In this notebook, we will go through the basics of using the SDK to:
 - Spin up a Ray cluster with our desired resources
 - View the status and specs of our Ray cluster
 - Take down the Ray cluster when finished

In [2]:
# Import pieces from codeflare-sdk
from codeflare_sdk import Cluster, ClusterConfiguration, TokenAuthentication

In [3]:
# Create authentication object for user permissions
# IF unused, SDK will automatically check for default kubeconfig, then in-cluster config
# KubeConfigFileAuthentication can also be used to specify kubeconfig path manually
auth = TokenAuthentication(
    token = "xxxxxx",
    server = "xxxxxx",
    skip_tls=False
)
auth.login()

Authenticated with certificate located at /etc/pki/tls/custom-certs/ca-bundle.crt


'Logged into https://api.ai-cloud.xtoph156.dfw.ocp.run:6443'

Here, we want to define our cluster by specifying the resources we require for our batch workload. Below, we define our cluster object (which generates a corresponding RayCluster).

NOTE: We must specify the `image` which will be used in our RayCluster, we recommend you bring your own image which suits your purposes. 
The example here is a community image.

In [4]:
# Create and configure our cluster object
# The SDK will try to find the name of your default local queue based on the annotation "kueue.x-k8s.io/default-queue": "true" unless you specify the local queue manually below
cluster = Cluster(ClusterConfiguration(
    name='fakeremail', 
    namespace='raytraining', # Update to your namespace
    head_gpus=0, # For GPU enabled workloads set the head_gpus and num_gpus
    num_gpus=0,
    num_workers=1,
    min_cpus=1,
    max_cpus=1,
    min_memory=4,
    max_memory=4,
    image="quay.io/bpandey/faker-email:latest",
    write_to_file=False, # When enabled Ray Cluster yaml files are written to /HOME/.codeflare/resources 
    # local_queue="local-queue-name" # Specify the local queue manually
))

Yaml resources loaded for fakeremail


Next, we want to bring our cluster up, so we call the `up()` function below to submit our Ray Cluster onto the queue, and begin the process of obtaining our resource cluster.

In [5]:
# Bring up the cluster
cluster.up()

Now, we want to check on the status of our resource cluster, and wait until it is finally ready for use.

In [6]:
cluster.status()

(<CodeFlareClusterStatus.READY: 1>, True)

In [7]:
cluster.wait_ready()

Waiting for requested resources to be set up...
Requested cluster is up and running!
Dashboard is ready!


In [8]:
cluster.status()

(<CodeFlareClusterStatus.READY: 1>, True)

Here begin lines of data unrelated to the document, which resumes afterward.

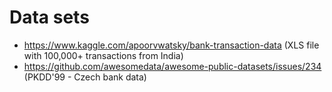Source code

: # Data sets

- https://www.kaggle.com/apoorvwatsky/bank-transaction-data (XLS file with 100,000+ transactions from India)
- https://github.com/awesomedata/awesome-public-datasets/issues/234 (PKDD'99 - Czech bank data)
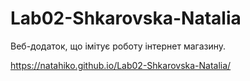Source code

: # Lab02-Shkarovska-Natalia
Веб-додаток, що імітує роботу інтернет магазину.

https://natahiko.github.io/Lab02-Shkarovska-Natalia/

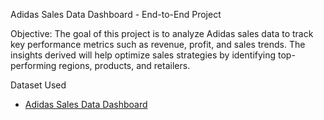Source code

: Adidas Sales Data Dashboard - End-to-End Project

Objective:
The goal of this project is to analyze Adidas sales data to track key performance metrics such as revenue, profit, and sales trends. The insights derived will help optimize sales strategies by identifying top-performing regions, products, and retailers.

Dataset Used
- <a href="https://github.com/RVRahul03464/Adidas-Sales-Data-Dashboard/blob/main/AdidasSalesdata.csv">Adidas Sales Data Dashboard</a>
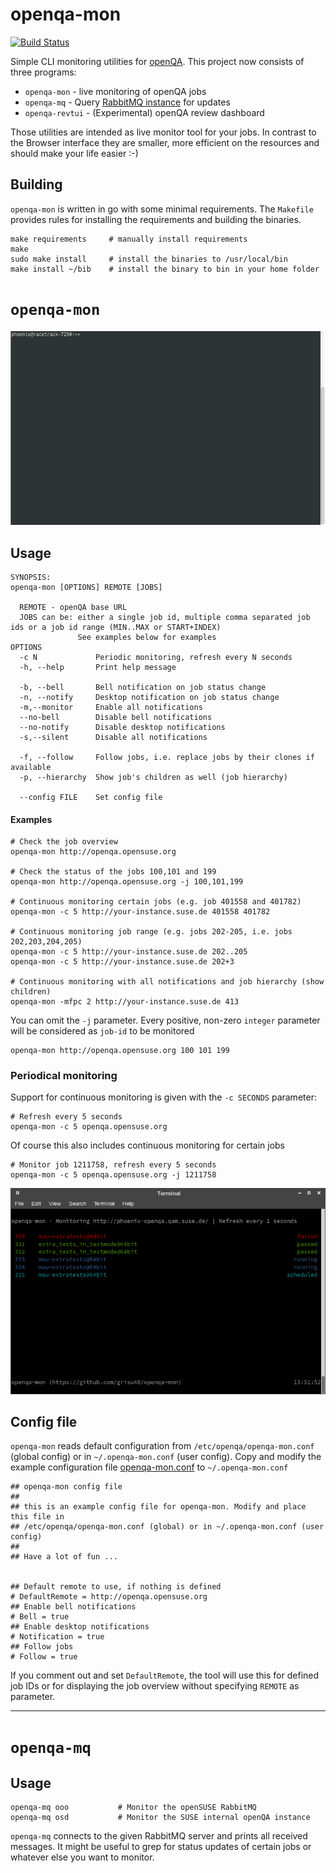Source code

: # openqa-mon

[![Build Status](https://travis-ci.com/grisu48/openqa-mon.svg?branch=master)](https://travis-ci.com/grisu48/openqa-mon)

Simple CLI monitoring utilities for [openQA](https://open.qa).
This project now consists of three programs:

* `openqa-mon` - live monitoring of openQA jobs
* `openqa-mq` - Query [RabbitMQ instance](https://rabbit.opensuse.org/) for updates
* `openqa-revtui` - (Experimental) openQA review dashboard

Those utilities are intended as live monitor tool for your jobs. In contrast to the Browser interface they are smaller, more efficient on the resources and should make your life easier :-)

## Building

`openqa-mon` is written in go with some minimal requirements. The `Makefile` provides rules for installing the requirements and building the binaries.

    make requirements     # manually install requirements
	make
    sudo make install     # install the binaries to /usr/local/bin
    make install ~/bib    # install the binary to bin in your home folder

# `openqa-mon`

![Demo of openqa-mon in action](doc/demo.gif)

## Usage

    SYNOPSIS:
    openqa-mon [OPTIONS] REMOTE [JOBS]
    
      REMOTE - openQA base URL
      JOBS can be: either a single job id, multiple comma separated job ids or a job id range (MIN..MAX or START+INDEX)
                   See examples below for examples
    OPTIONS
      -c N             Periodic monitoring, refresh every N seconds
      -h, --help       Print help message
      
      -b, --bell       Bell notification on job status change
      -n, --notify     Desktop notification on job status change
      -m,--monitor     Enable all notifications
      --no-bell        Disable bell notifications
      --no-notify      Disable desktop notifications
      -s,--silent      Disable all notifications
      
      -f, --follow     Follow jobs, i.e. replace jobs by their clones if available
      -p, --hierarchy  Show job's children as well (job hierarchy)
      
      --config FILE    Set config file

#### Examples

	# Check the job overview
    openqa-mon http://openqa.opensuse.org
    
	# Check the status of the jobs 100,101 and 199
	openqa-mon http://openqa.opensuse.org -j 100,101,199
	
    # Continuous monitoring certain jobs (e.g. job 401558 and 401782)
    openqa-mon -c 5 http://your-instance.suse.de 401558 401782
	
    # Continuous monitoring job range (e.g. jobs 202-205, i.e. jobs 202,203,204,205)
    openqa-mon -c 5 http://your-instance.suse.de 202..205
    openqa-mon -c 5 http://your-instance.suse.de 202+3
    
    # Continuous monitoring with all notifications and job hierarchy (show children)
    openqa-mon -mfpc 2 http://your-instance.suse.de 413

You can omit the `-j` parameter. Every positive, non-zero `integer` parameter will be considered as `job-id` to be monitored

    openqa-mon http://openqa.opensuse.org 100 101 199

### Periodical monitoring

Support for continuous monitoring is given with the `-c SECONDS` parameter:

    # Refresh every 5 seconds
    openqa-mon -c 5 openqa.opensuse.org

Of course this also includes continuous monitoring for certain jobs

    # Monitor job 1211758, refresh every 5 seconds
    openqa-mon -c 5 openqa.opensuse.org -j 1211758

![Example of continous monitoring](doc/OpenQA-Continous.png)


## Config file

`openqa-mon` reads default configuration from `/etc/openqa/openqa-mon.conf` (global config) or in  `~/.openqa-mon.conf` (user config). Copy and modify the example configuration file [openqa-mon.conf](openqa-mon.conf) to `~/.openqa-mon.conf`

	## openqa-mon config file
	## 
	## this is an example config file for openqa-mon. Modify and place this file in
	## /etc/openqa/openqa-mon.conf (global) or in ~/.openqa-mon.conf (user config)
	## 
	## Have a lot of fun ...
	
	
	## Default remote to use, if nothing is defined
	# DefaultRemote = http://openqa.opensuse.org
	## Enable bell notifications
	# Bell = true
	## Enable desktop notifications
	# Notification = true
	## Follow jobs
	# Follow = true

If you comment out and set `DefaultRemote`, the tool will use this for defined job IDs or for displaying the job overview without specifying `REMOTE` as parameter.

* * *

# `openqa-mq`

## Usage

    openqa-mq ooo           # Monitor the openSUSE RabbitMQ
    openqa-mq osd           # Monitor the SUSE internal openQA instance

`openqa-mq` connects to the given RabbitMQ server and prints all received messages. It might be useful to grep for status updates of certain jobs or whatever else you want to monitor.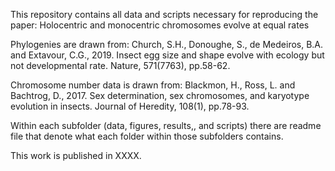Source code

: This repository contains all data and scripts necessary for reproducing the paper: Holocentric and monocentric chromosomes evolve at equal rates

Phylogenies are drawn from:
Church, S.H., Donoughe, S., de Medeiros, B.A. and Extavour, C.G., 2019. Insect egg size and shape evolve with ecology but not developmental rate. Nature, 571(7763), pp.58-62.

Chromosome number data is drawn from:
Blackmon, H., Ross, L. and Bachtrog, D., 2017. Sex determination, sex chromosomes, and karyotype evolution in insects. Journal of Heredity, 108(1), pp.78-93.

Within each subfolder (data, figures, results,, and scripts) there are readme file that denote what each folder within those subfolders contains. 

This work is published in XXXX.
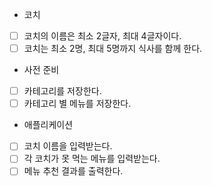 - 코치
* [ ] 코치의 이름은 최소 2글자, 최대 4글자이다.
* [ ] 코치는 최소 2명, 최대 5명까지 식사를 함께 한다.

- 사전 준비
* [ ] 카테고리를 저장한다.
* [ ] 카테고리 별 메뉴를 저장한다.

- 애플리케이션
* [ ] 코치 이름을 입력받는다.
* [ ] 각 코치가 못 먹는 메뉴를 입력받는다.
* [ ] 메뉴 추천 결과를 출력한다.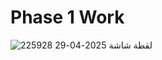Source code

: # Phase 1 Work

![لقطة شاشة 2025-04-29 225928](https://github.com/user-attachments/assets/ab275608-d233-4b85-b745-8991bfbbb7bd)
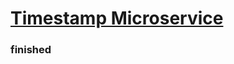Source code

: 
# [Timestamp Microservice](https://www.freecodecamp.org/learn/apis-and-microservices/apis-and-microservices-projects/timestamp-microservice)
### finished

Let's quickly verify that the specs of the cluster are as expected.

In [9]:
cluster.details()

RayCluster(name='fakeremail', status=<RayClusterStatus.READY: 'ready'>, head_cpus=2, head_mem='8G', head_gpu=0, workers=1, worker_mem_min='4G', worker_mem_max='4G', worker_cpu=1, worker_gpu=0, namespace='raytraining', dashboard='https://ray-dashboard-fakeremail-raytraining.apps.ai-cloud.xtoph156.dfw.ocp.run')

Finally, we bring our resource cluster down and release/terminate the associated resources, bringing everything back to the way it was before our cluster was brought up.

In [None]:
cluster.down()

In [None]:
auth.logout()